• Work to be completed:
Every entry is to be copied exactly as written, and the pictures are to be skipped.

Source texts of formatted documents

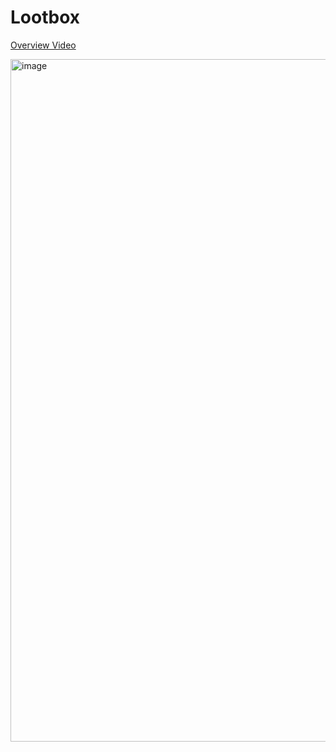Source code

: # Lootbox 

[Overview Video](https://drive.google.com/file/d/1kM8IeodBU4TMKoZrt4kHuFSqAzBcJmFO/view?usp=sharing)

<img width="1092" alt="image" src="https://user-images.githubusercontent.com/96885027/235134506-a2e81013-91f8-4407-bec1-cd4f59dfdbf6.png">
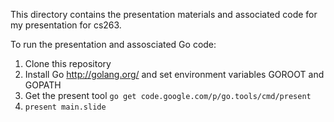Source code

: This directory contains the presentation materials and associated code for my presentation for cs263.

To run the presentation and assosciated Go code:

1. Clone this repository
2. Install Go http://golang.org/ and set environment variables GOROOT and GOPATH
3. Get the present tool `go get code.google.com/p/go.tools/cmd/present`
4. `present main.slide`
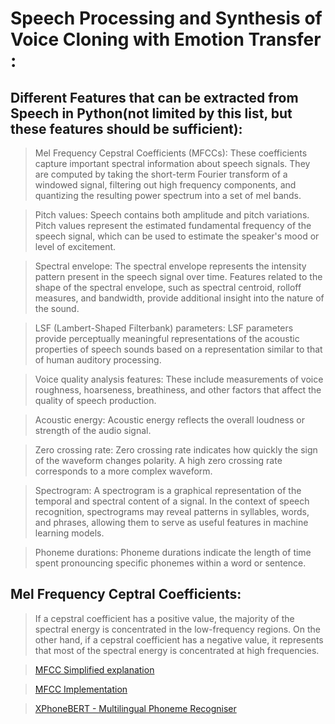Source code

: # Speech Processing and Synthesis of Voice Cloning with Emotion Transfer :

## Different Features that can be extracted from Speech in Python(not limited by this list, but these features should be sufficient):

> Mel Frequency Cepstral Coefficients (MFCCs): These coefficients capture important spectral information about speech signals. They are computed by taking the short-term Fourier transform of a windowed signal, filtering out high frequency components, and quantizing the resulting power spectrum into a set of mel bands.

> Pitch values: Speech contains both amplitude and pitch variations. Pitch values represent the estimated fundamental frequency of the speech signal, which can be used to estimate the speaker's mood or level of excitement.

> Spectral envelope: The spectral envelope represents the intensity pattern present in the speech signal over time. Features related to the shape of the spectral envelope, such as spectral centroid, rolloff measures, and bandwidth, provide additional insight into the nature of the sound.

> LSF (Lambert-Shaped Filterbank) parameters: LSF parameters provide perceptually meaningful representations of the acoustic properties of speech sounds based on a representation similar to that of human auditory processing.

> Voice quality analysis features: These include measurements of voice roughness, hoarseness, breathiness, and other factors that affect the quality of speech production.

> Acoustic energy: Acoustic energy reflects the overall loudness or strength of the audio signal.

> Zero crossing rate: Zero crossing rate indicates how quickly the sign of the waveform changes polarity. A high zero crossing rate corresponds to a more complex waveform.

> Spectrogram: A spectrogram is a graphical representation of the temporal and spectral content of a signal. In the context of speech recognition, spectrograms may reveal patterns in syllables, words, and phrases, allowing them to serve as useful features in machine learning models.

> Phoneme durations: Phoneme durations indicate the length of time spent pronouncing specific phonemes within a word or sentence. 

## Mel Frequency Ceptral Coefficients:

> If a cepstral coefficient has a positive value, the majority of the spectral energy is concentrated in the low-frequency regions. On the other hand, if a cepstral coefficient has a negative value, it represents that most of the spectral energy is concentrated at high frequencies.

> [MFCC Simplified explanation](https://medium.com/@tanveer9812/mfccs-made-easy-7ef383006040)

> [MFCC Implementation](https://haythamfayek.com/2016/04/21/speech-processing-for-machine-learning.html)

> [XPhoneBERT - Multilingual Phoneme Recogniser](https://paperswithcode.com/paper/xphonebert-a-pre-trained-multilingual-model)

>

• Answer to this exercise:
Source code

: # Lootbox 

[Overview Video](https://drive.google.com/file/d/1kM8IeodBU4TMKoZrt4kHuFSqAzBcJmFO/view?usp=sharing)

<img width="1092" alt="image" src="https://user-images.githubusercontent.com/96885027/235134506-a2e81013-91f8-4407-bec1-cd4f59dfdbf6.png">
Source code

: This directory contains the presentation materials and associated code for my presentation for cs263.

To run the presentation and assosciated Go code:

1. Clone this repository
2. Install Go http://golang.org/ and set environment variables GOROOT and GOPATH
3. Get the present tool `go get code.google.com/p/go.tools/cmd/present`
4. `present main.slide`
Source code

: # Speech Processing and Synthesis of Voice Cloning with Emotion Transfer :

## Different Features that can be extracted from Speech in Python(not limited by this list, but these features should be sufficient):

> Mel Frequency Cepstral Coefficients (MFCCs): These coefficients capture important spectral information about speech signals. They are computed by taking the short-term Fourier transform of a windowed signal, filtering out high frequency components, and quantizing the resulting power spectrum into a set of mel bands.

> Pitch values: Speech contains both amplitude and pitch variations. Pitch values represent the estimated fundamental frequency of the speech signal, which can be used to estimate the speaker's mood or level of excitement.

> Spectral envelope: The spectral envelope represents the intensity pattern present in the speech signal over time. Features related to the shape of the spectral envelope, such as spectral centroid, rolloff measures, and bandwidth, provide additional insight into the nature of the sound.

> LSF (Lambert-Shaped Filterbank) parameters: LSF parameters provide perceptually meaningful representations of the acoustic properties of speech sounds based on a representation similar to that of human auditory processing.

> Voice quality analysis features: These include measurements of voice roughness, hoarseness, breathiness, and other factors that affect the quality of speech production.

> Acoustic energy: Acoustic energy reflects the overall loudness or strength of the audio signal.

> Zero crossing rate: Zero crossing rate indicates how quickly the sign of the waveform changes polarity. A high zero crossing rate corresponds to a more complex waveform.

> Spectrogram: A spectrogram is a graphical representation of the temporal and spectral content of a signal. In the context of speech recognition, spectrograms may reveal patterns in syllables, words, and phrases, allowing them to serve as useful features in machine learning models.

> Phoneme durations: Phoneme durations indicate the length of time spent pronouncing specific phonemes within a word or sentence. 

## Mel Frequency Ceptral Coefficients:

> If a cepstral coefficient has a positive value, the majority of the spectral energy is concentrated in the low-frequency regions. On the other hand, if a cepstral coefficient has a negative value, it represents that most of the spectral energy is concentrated at high frequencies.

> [MFCC Simplified explanation](https://medium.com/@tanveer9812/mfccs-made-easy-7ef383006040)

> [MFCC Implementation](https://haythamfayek.com/2016/04/21/speech-processing-for-machine-learning.html)

> [XPhoneBERT - Multilingual Phoneme Recogniser](https://paperswithcode.com/paper/xphonebert-a-pre-trained-multilingual-model)

>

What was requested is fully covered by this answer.